Im März 1933 wird der im Zarenreich geborene und in Deutschland wirkende Thoragelehrte und Rabbiner Mordechai J. Bereisch in Duisburg bei dem sogenannten „Judenumzug“ von Schergen der SS öffentlich misshandelt und beinahe gelyncht. In letzter Minute griff ein couragierter deutscher Polizist ein, nahm den Rabbi in Schutzhaft und rettete ihm damit das Leben. Rabbiner Bereisch kann im Nachgang aus dem Deutschen Reich in die Schweiz fliehen, wo seine Gemeinde in Zürich unter seinem Rabbinat prosperierte und „zu einem der größten ostjüdischen Zentren Europas“ gewachsen ist. Seine talmudischen Werke gehören zu den unverzichtbaren Klassikern der rabbinischen Welt. (JR)

Von Theodor Joseph

Der 23. März 1933 war ein Donnerstag, ein Tag, der sich in das Gedächtnis der Duisburger Juden eingebrannt hat. Auch in das Gedächtnis der übrigen Stadtbevölkerung.

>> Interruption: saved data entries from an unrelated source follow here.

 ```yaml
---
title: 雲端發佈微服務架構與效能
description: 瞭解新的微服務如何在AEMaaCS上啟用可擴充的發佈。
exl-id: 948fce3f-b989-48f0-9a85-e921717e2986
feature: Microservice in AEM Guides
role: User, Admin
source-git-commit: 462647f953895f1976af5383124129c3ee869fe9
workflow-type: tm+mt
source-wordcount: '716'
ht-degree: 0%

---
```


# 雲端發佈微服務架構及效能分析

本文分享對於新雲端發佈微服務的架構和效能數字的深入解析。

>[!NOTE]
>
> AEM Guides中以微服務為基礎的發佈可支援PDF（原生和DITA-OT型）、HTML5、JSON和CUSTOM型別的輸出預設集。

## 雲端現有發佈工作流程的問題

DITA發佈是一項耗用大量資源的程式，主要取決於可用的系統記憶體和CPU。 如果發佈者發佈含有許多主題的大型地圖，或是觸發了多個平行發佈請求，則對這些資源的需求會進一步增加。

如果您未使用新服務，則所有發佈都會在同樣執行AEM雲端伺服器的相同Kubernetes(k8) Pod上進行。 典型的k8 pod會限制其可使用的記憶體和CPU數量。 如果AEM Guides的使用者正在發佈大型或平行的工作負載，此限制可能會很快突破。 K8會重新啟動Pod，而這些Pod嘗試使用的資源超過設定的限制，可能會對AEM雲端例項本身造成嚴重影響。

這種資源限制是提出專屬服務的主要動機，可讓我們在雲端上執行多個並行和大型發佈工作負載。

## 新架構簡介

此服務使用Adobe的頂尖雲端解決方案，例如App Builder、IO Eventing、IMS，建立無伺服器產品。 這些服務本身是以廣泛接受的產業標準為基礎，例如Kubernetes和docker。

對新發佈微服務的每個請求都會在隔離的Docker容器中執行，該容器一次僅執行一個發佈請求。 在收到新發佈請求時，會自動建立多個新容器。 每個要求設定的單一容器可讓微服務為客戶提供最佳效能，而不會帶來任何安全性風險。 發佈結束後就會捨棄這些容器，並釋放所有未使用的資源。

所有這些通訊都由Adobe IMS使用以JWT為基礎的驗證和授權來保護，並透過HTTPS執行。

Die Macht des nationalsozialistischen Terrors in Deutschland begann allerspätestens mit der Inmachtsetzung Hitlers am 30. Januar 1933: Man darf nicht annehmen, dass die offen ausgeübte Gewalt allein ein Terror der Straße, des Pöbels war. Sie hatte längst alle möglichen Gesellschaftsbereiche erfasst. Und wo sie am wenigsten vermutet wurde und sich im eigentlichen Sinne ad absurdum führte, das war der Bereich der Justiz, die verfassungsmäßig verbriefte dritte Gewalt im Staat – im staatsphilosophischen Denken unantastbar und unabhängig, losgelöst von den beiden anderen Gewalten Legislative und Exekutive. Aber die Judikative hatte in der heraufziehenden Diktatur längst ihre Unschuld verloren.

Bereits vor dem groß angelegten „Tag des Judenboykotts“ vom 1. April 1933 sah sich die Justiz in Duisburg mit antisemitischen Angriffen auf jüdische Richter und Rechtsanwälte konfrontiert. Die antijüdische Stimmung wurde besonders durch die Duisburger „National-Zeitung“ manipuliert und aufgeheizt, die in ihrer Ausgabe vom 22. Februar 1933 die Juden als „plattfüßige Jordanplanscher“ und „krummnasige, asiatische Gewächse“ verunglimpfte.

Der 23. März 1933 ist ein Tag, an dem sich antisemitische Gewalt an verschiedenen Stellen der Stadt Duisburg entlädt: SA-Trupps stürmen vormittags das Duisburger Landgericht am König-Heinrich-Platz, jagen die jüdischen Juristen aus ihren Amtsräumen. Eine symbolische Handlung sei es gewesen, schreibt die „National-Zeitung“ tags darauf, und dass die nationalsozialistischen Juristen nunmehr gewillt seien, die „Säuberungsaktion mit aller Schärfe“ durchzuführen. „In Zukunft dürfte über einen deutschen Mann niemals wieder ein rassefremder Richter zu Gericht sitzen.“

Die SA zieht an diesem 23. März 1933 in einer Art Prozession durch eine immer dichter werdende Menschenmenge Richtung Dellplatz, wo die „Symbole der Schmach und Schande deutscher Geschichte“, womit vor allem die deutschen Reichsfahnen gemeint waren, so tönt die „National-Zeitung“, für die gesamte Öffentlichkeit weit sichtbar, verbrannt wurden. Das ist eine Art vorweggenommene reichsweite „Bücherverbrennung“, die bereits vor dem 10. Mai 1933 in Duisburg beginnt.